Supplied material Start Marker

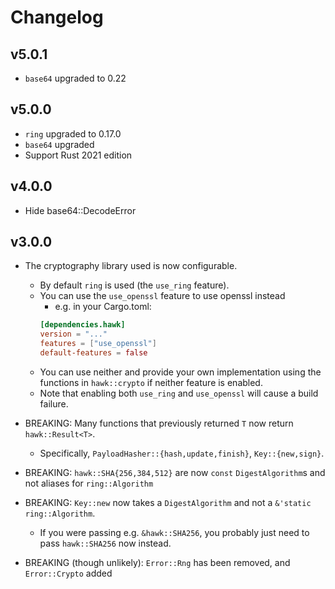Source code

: # Changelog

## v5.0.1

- `base64` upgraded to 0.22

## v5.0.0

- `ring` upgraded to 0.17.0
- `base64` upgraded
- Support Rust 2021 edition

## v4.0.0

- Hide base64::DecodeError

## v3.0.0

- The cryptography library used is now configurable.
    - By default `ring` is used (the `use_ring` feature).
    - You can use the `use_openssl` feature to use openssl instead
        - e.g. in your Cargo.toml:
        ```toml
        [dependencies.hawk]
        version = "..."
        features = ["use_openssl"]
        default-features = false
        ```
    - You can use neither and provide your own implementation using the functions in
      `hawk::crypto` if neither feature is enabled.
    - Note that enabling both `use_ring` and `use_openssl` will cause a build
      failure.

- BREAKING: Many functions that previously returned `T` now return `hawk::Result<T>`.
    - Specifically, `PayloadHasher::{hash,update,finish}`, `Key::{new,sign}`.

- BREAKING: `hawk::SHA{256,384,512}` are now `const` `DigestAlgorithm`s and not
  aliases for `ring::Algorithm`

- BREAKING: `Key::new` now takes a `DigestAlgorithm` and not a
  `&'static ring::Algorithm`.
    - If you were passing e.g. `&hawk::SHA256`, you probably just need
      to pass `hawk::SHA256` now instead.

- BREAKING (though unlikely): `Error::Rng` has been removed, and `Error::Crypto` added
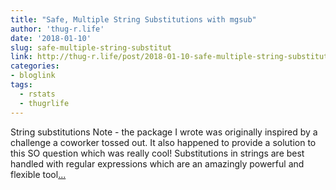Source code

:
 ```yaml
---
title: "Safe, Multiple String Substitutions with mgsub"
author: 'thug-r.life'
date: '2018-01-10'
slug: safe-multiple-string-substitut
link: http://thug-r.life/post/2018-01-10-safe-multiple-string-substitutions/
categories:
- bloglink
tags:
  - rstats
  - thugrlife
---
```


String substitutions Note - the package I wrote was originally inspired by a challenge a coworker tossed out. It also happened to provide a solution to this SO question which was really cool! Substitutions in strings are best handled with regular expressions which are an amazingly powerful and flexible tool[... <i class="fas fa-external-link-alt"></i>](http://thug-r.life/post/2018-01-10-safe-multiple-string-substitutions/)

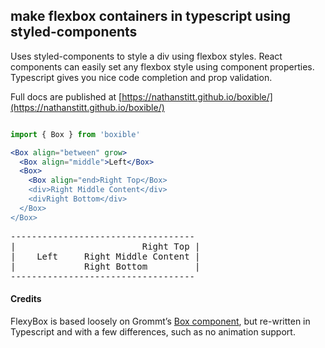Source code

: ## make flexbox containers in typescript using styled-components 

Uses styled-components to style a div using flexbox styles.  React components can easily set any flexbox style using component properties.  Typescript gives you nice code completion and prop validation.

Full docs are published at [https://nathanstitt.github.io/boxible/](https://nathanstitt.github.io/boxible/)
```jsx

import { Box } from 'boxible'

<Box align="between" grow>
  <Box align="middle">Left</Box>
  <Box>
    <Box align="end>Right Top</Box>
    <div>Right Middle Content</div>
    <divRight Bottom</div>
  </Box>
</Box>
```
<pre>
-----------------------------------
|                        Right Top |
|    Left     Right Middle Content |
|             Right Bottom         |
-----------------------------------
</pre>


#### Credits

FlexyBox is based loosely on Grommt’s [Box component](https://v2.grommet.io/box), but re-written in Typescript
and with a few differences, such as no animation support.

Supplied material End Marker

Exercise objective
Work out how many lines contain the word "provide" in the records, and answer with the number only.

Your response
2